Congestion pricing is such a good idea everywhere there is rock solid public transit alternatives. Where there’s not, it just becomes a tax on the poor.
If you can afford a car, you can afford an e-bike, even a cargo e-bike. Cars are luxuries compared to bicycles. Never forget that.
And if you are too poor to live near your employer?
bicycles are good too, though maybe not for the longer distances that you would put congestion taxes on
Can be good. I ride my bike when I can, but my area IS NOT built for it, so it actually pretty risky. Heck some normal routes for me would probably get me stopped by the cops for recklessness.
I’ve biked a lot in my life, and I’m very aware of my surroundings, and I know when to stop riding and start walking the bike.
For some reason…most bikers are NOT like me. I don’t know why, they just aren’t. They’re dumb and clueless and, especially if they’re men in athletic spandex, really entitled and do really dangerous shit. They get on bikes with their car-brain still loaded, and make decisions like they have a shell of metal and crumple zones and airbags around them. Even though they’re just squishy flesh on a bunch of metal tubes.
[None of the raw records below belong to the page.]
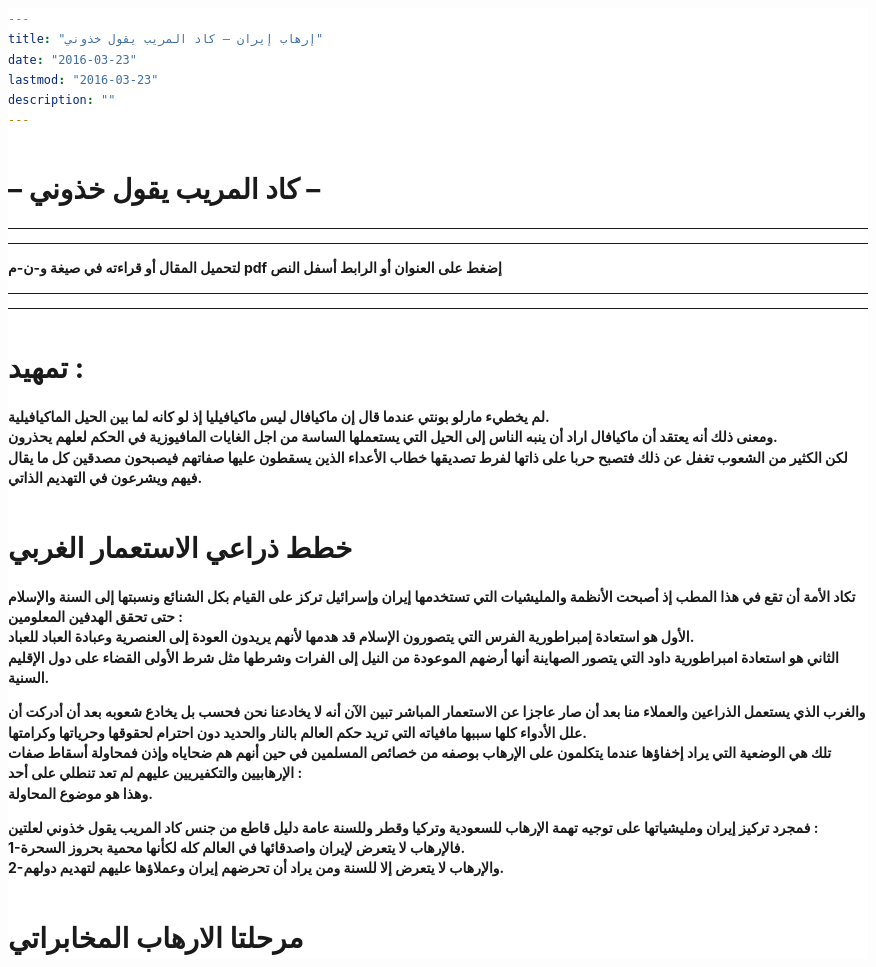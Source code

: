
 ```yaml
---
title: "إرهاب إيران – كاد المريب يقول خذوني"
date: "2016-03-23"
lastmod: "2016-03-23"
description: ""
---
```

# **– كاد المريب يقول خذوني –**

---

---

**لتحميل المقال أو قراءته في صيغة و-ن-م pdf إضغط على العنوان أو الرابط أسفل النص**

---



---

# تمهيد :

**لم يخطيء مارلو بونتي عندما قال إن ماكيافال ليس ماكيافيليا إذ لو كانه لما بين الحيل الماكيافيلية.  
ومعنى ذلك أنه يعتقد أن ماكيافال اراد أن ينبه الناس إلى الحيل التي يستعملها الساسة من اجل الغايات المافيوزية في الحكم لعلهم يحذرون.  
لكن الكثير من الشعوب تغفل عن ذلك فتصبح حربا على ذاتها لفرط تصديقها خطاب الأعداء الذين يسقطون عليها صفاتهم فيصبحون مصدقين كل ما يقال فيهم ويشرعون في التهديم الذاتي.**

# خطط ذراعي الاستعمار الغربي

**تكاد الأمة أن تقع في هذا المطب إذ أصبحت الأنظمة والمليشيات التي تستخدمها إيران وإسرائيل تركز على القيام بكل الشنائع ونسبتها إلى السنة والإسلام حتى تحقق الهدفين المعلومين :  
الأول هو استعادة إمبراطورية الفرس التي يتصورون الإسلام قد هدمها لأنهم يريدون العودة إلى العنصرية وعبادة العباد للعباد.  
الثاني هو استعادة امبراطورية داود التي يتصور الصهاينة أنها أرضهم الموعودة من النيل إلى الفرات وشرطها مثل شرط الأولى القضاء على دول الإقليم السنية.**

**والغرب الذي يستعمل الذراعين والعملاء منا بعد أن صار عاجزا عن الاستعمار المباشر تبين الآن أنه لا يخادعنا نحن فحسب بل يخادع شعوبه بعد أن أدركت أن علل الأدواء كلها سببها مافياته التي تريد حكم العالم بالنار والحديد دون احترام لحقوقها وحرياتها وكرامتها.  
تلك هي الوضعية التي يراد إخفاؤها عندما يتكلمون على الإرهاب بوصفه من خصائص المسلمين في حين أنهم هم ضحاياه وإذن فمحاولة أسقاط صفات الإرهابيين والتكفيريين عليهم لم تعد تنطلي على أحد :  
وهذا هو موضوع المحاولة.**

**فمجرد تركيز إيران ومليشياتها على توجيه تهمة الإرهاب للسعودية وتركيا وقطر وللسنة عامة دليل قاطع من جنس كاد المريب يقول خذوني لعلتين :  
1-فالإرهاب لا يتعرض لإيران واصدقائها في العالم كله لكأنها محمية بحروز السحرة.  
2-والإرهاب لا يتعرض إلا للسنة ومن يراد أن تحرضهم إيران وعملاؤها عليهم لتهديم دولهم.**

# مرحلتا الارهاب المخابراتي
Last summer, I was driving through a construction zone, and some 9-5 commuter guy on a bike decided to bike through the construction zone too, right along with all the cars. The road was narrow even just for cars, and the pavement had been ripped up and filled in as they did work to replace water mains underneath the road, and he was trying to bike through it, next to the cars. I was worried for him and kept looking in my rear view after I passed him. Good thing I did. Behind me, a truck pulling a small trailer clipped him accidentally (since the trailers swing back and forth a bit when navigating an uneven, narrow construction zone), and it clipped the front tire of his bike and he fell. It wasn’t even purposeful, the guy who clipped him stopped too to make sure he was ok. It was just a dangerous area to bike in. I got to the guy first, so I stopped and called an ambulance for him.
Overall he got away lightly. He was shaken and bruised and had a small gouge on one finger, and was able to refuse the ambulance and have a relative drive him to an urgent care. But when we looked at his helmet, it was cracked, and if he hadn’t been wearing a helmet even that light lovetap he got from the trailer might have been much worse. The helmet probably saved him from even more serious harm.
I didn’t say it to his face, because I figured he’d learned his lesson, but it was REALLY fucking stupid to try to ride a bicycle through a construction zone like that, helmet or no. He was just a dumb 9-5 commuter guy in a dress shirt and tie trying to save on gas or the environment or whatever–and I guess he just never thought about what he was doing beyond that. He had car-brain, and was trying to ride his bike as if he were still in a car through a zone where it was really dangerous to NOT be in a car.
It doesn’t matter if the laws say cars need to share the road with you or whatever–the laws of physics are much more concrete than the laws of mankind, and you need to pay attention to your physical surroundings and get off when you end up in a situation like that.
Anyway. My whole point is–yeah, some areas just aren’t safely bike-able.
Can you explain congestion pricing?
How about you explain how BigFish@'s comment is wrong instead. You clearly have a point to make, so do the work to make it.
I’m genuinely asking. Chill
OK, but in that case, usually you’d want to send that sort of request to google instead of looking for a lemmy thread of questionable veracity to educate you. I’d be careful what you ask for and to whom you ask, but you do you.